Task objective: Set down exactly the lines in the records below that run from the line with "выходить из него;" to the line with "двумя ветвями его.", inclusive, and nothing more.
----------
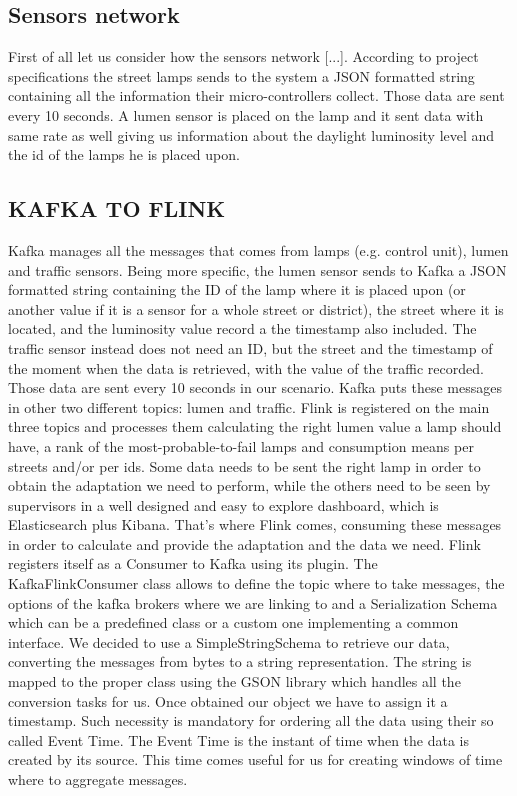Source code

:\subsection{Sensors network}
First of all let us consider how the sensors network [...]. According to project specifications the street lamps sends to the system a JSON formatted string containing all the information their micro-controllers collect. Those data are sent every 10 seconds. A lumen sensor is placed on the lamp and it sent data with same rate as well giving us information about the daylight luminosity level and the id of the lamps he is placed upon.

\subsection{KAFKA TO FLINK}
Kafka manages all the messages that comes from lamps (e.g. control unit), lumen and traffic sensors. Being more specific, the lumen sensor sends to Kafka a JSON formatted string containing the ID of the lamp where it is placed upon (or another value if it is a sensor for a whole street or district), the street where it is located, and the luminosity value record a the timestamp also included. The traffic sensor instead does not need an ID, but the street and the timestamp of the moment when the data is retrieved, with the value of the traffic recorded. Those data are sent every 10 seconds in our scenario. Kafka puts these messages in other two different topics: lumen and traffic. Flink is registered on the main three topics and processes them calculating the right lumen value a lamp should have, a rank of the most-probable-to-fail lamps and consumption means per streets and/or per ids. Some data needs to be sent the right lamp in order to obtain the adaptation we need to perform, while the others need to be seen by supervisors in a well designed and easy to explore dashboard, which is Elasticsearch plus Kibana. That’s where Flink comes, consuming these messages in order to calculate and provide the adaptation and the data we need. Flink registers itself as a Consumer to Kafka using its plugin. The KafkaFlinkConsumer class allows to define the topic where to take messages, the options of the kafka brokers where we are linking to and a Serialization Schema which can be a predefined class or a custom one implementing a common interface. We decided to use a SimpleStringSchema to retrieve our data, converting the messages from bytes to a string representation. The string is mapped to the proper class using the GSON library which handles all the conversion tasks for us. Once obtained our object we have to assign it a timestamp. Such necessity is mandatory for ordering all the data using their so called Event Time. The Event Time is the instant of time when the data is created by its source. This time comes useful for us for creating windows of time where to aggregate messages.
----------
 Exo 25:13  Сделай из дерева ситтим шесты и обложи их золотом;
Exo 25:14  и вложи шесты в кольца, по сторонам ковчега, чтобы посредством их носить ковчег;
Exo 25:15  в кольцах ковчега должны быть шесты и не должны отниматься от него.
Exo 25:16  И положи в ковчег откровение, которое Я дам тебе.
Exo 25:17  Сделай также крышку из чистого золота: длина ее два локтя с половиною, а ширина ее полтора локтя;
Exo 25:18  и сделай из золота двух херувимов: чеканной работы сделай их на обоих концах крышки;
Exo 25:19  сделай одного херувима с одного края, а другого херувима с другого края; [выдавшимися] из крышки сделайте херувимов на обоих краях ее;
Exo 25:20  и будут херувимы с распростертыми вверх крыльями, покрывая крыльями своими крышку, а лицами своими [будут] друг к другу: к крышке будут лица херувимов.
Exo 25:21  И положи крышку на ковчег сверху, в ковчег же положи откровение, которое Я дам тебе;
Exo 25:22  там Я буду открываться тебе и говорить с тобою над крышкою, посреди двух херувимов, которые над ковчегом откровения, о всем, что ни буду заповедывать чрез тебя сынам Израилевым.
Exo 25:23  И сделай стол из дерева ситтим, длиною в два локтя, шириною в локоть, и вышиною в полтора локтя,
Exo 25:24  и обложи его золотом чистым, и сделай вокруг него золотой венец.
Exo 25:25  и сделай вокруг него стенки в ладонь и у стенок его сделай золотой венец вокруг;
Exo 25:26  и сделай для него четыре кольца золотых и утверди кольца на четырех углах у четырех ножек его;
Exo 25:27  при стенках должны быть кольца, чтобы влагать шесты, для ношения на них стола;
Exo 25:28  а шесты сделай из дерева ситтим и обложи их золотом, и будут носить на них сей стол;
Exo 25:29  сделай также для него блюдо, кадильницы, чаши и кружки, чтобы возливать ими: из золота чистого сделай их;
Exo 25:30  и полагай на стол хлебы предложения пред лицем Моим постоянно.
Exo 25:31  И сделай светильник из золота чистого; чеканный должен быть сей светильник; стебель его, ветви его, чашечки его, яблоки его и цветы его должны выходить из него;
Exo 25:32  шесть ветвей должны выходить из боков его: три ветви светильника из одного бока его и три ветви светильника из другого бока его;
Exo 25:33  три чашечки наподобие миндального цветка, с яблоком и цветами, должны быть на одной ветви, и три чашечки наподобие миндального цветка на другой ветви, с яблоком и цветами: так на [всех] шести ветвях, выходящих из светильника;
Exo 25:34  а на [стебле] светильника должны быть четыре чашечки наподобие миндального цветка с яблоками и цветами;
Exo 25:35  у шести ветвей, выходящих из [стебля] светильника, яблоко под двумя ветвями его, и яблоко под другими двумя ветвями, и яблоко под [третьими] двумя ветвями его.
----------
Solution for this problem:
Exo 25:31  И сделай светильник из золота чистого; чеканный должен быть сей светильник; стебель его, ветви его, чашечки его, яблоки его и цветы его должны выходить из него;
Exo 25:32  шесть ветвей должны выходить из боков его: три ветви светильника из одного бока его и три ветви светильника из другого бока его;
Exo 25:33  три чашечки наподобие миндального цветка, с яблоком и цветами, должны быть на одной ветви, и три чашечки наподобие миндального цветка на другой ветви, с яблоком и цветами: так на [всех] шести ветвях, выходящих из светильника;
Exo 25:34  а на [стебле] светильника должны быть четыре чашечки наподобие миндального цветка с яблоками и цветами;
Exo 25:35  у шести ветвей, выходящих из [стебля] светильника, яблоко под двумя ветвями его, и яблоко под другими двумя ветвями, и яблоко под [третьими] двумя ветвями его.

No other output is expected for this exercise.